(Extracted records)
▶

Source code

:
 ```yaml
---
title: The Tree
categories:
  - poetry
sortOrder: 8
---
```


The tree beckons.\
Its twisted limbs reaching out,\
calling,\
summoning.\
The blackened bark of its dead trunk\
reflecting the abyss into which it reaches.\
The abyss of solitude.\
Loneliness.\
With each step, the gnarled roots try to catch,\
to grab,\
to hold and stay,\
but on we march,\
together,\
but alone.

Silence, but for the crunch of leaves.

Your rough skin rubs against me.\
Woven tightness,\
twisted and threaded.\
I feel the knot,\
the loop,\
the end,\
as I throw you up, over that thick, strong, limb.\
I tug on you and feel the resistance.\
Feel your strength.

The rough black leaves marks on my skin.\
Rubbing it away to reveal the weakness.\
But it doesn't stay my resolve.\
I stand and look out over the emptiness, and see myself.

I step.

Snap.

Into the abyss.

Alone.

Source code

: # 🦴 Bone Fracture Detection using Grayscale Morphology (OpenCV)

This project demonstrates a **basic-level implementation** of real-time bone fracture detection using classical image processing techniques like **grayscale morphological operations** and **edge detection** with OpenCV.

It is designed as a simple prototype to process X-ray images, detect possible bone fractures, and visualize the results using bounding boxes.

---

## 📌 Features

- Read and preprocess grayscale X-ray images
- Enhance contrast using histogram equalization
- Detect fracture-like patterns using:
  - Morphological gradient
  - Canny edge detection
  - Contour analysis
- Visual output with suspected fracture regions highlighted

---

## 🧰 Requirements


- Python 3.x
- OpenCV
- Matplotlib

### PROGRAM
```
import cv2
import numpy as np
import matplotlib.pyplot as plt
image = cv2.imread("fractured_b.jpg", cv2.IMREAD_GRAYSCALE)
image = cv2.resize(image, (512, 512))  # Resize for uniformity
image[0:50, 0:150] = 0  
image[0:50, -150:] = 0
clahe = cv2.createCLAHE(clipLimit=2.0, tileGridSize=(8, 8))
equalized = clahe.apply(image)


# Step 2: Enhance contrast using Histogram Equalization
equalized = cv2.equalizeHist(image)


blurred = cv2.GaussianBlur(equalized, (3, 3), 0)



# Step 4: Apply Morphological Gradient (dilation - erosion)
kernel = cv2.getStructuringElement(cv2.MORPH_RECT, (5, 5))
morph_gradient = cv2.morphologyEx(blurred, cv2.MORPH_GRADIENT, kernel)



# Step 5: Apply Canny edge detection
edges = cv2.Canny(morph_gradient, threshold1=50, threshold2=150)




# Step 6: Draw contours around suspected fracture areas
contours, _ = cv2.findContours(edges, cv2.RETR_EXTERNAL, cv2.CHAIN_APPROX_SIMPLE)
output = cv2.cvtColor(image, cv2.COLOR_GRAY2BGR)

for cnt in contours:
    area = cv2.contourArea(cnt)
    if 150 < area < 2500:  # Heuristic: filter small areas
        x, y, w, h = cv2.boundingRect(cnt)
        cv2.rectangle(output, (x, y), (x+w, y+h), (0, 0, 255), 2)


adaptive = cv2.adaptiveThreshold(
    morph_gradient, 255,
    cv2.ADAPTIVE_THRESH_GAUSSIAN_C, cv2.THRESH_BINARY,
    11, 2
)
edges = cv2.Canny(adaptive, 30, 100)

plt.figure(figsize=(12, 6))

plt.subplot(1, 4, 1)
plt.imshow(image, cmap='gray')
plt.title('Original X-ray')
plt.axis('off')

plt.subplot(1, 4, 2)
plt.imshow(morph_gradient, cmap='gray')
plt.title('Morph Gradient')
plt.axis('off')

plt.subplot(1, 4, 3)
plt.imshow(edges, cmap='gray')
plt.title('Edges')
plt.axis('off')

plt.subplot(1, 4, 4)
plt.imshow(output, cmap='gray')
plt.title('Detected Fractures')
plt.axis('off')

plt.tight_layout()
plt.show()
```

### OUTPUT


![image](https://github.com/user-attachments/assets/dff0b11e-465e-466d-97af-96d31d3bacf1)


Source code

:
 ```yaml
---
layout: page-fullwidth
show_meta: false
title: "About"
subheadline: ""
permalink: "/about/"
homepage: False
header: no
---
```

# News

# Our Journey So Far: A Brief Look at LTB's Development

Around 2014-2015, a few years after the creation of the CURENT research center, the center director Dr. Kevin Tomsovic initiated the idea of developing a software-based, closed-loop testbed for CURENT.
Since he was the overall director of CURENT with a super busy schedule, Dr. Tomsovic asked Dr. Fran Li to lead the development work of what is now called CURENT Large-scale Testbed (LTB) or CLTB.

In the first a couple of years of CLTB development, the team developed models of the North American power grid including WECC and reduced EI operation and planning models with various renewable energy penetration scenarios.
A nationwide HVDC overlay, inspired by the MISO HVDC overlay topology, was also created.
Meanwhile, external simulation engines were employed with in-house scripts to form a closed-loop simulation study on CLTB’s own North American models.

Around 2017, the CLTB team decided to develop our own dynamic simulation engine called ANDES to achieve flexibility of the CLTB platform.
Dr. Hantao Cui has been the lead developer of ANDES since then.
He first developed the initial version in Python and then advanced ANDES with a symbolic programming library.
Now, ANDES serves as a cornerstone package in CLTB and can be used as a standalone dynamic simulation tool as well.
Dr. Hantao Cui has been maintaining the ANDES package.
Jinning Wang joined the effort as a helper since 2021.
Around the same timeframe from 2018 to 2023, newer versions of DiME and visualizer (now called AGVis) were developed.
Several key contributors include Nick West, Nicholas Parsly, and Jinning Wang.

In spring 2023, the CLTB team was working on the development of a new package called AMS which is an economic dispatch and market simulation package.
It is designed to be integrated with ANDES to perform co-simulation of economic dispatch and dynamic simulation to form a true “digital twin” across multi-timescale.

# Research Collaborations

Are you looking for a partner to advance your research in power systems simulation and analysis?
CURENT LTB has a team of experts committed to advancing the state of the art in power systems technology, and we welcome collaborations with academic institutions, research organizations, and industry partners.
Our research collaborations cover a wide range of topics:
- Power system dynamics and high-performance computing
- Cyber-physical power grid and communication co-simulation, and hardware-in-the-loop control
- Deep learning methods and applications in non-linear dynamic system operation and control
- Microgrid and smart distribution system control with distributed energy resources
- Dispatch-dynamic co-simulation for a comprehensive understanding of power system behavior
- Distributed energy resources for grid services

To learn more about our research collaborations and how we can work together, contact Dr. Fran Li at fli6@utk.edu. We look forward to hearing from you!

◀

Take every line from the records that holds "lead" and copy it down.

EXERCISE RESPONSE:
Since he was the overall director of CURENT with a super busy schedule, Dr. Tomsovic asked Dr. Fran Li to lead the development work of what is now called CURENT Large-scale Testbed (LTB) or CLTB.
Dr. Hantao Cui has been the lead developer of ANDES since then.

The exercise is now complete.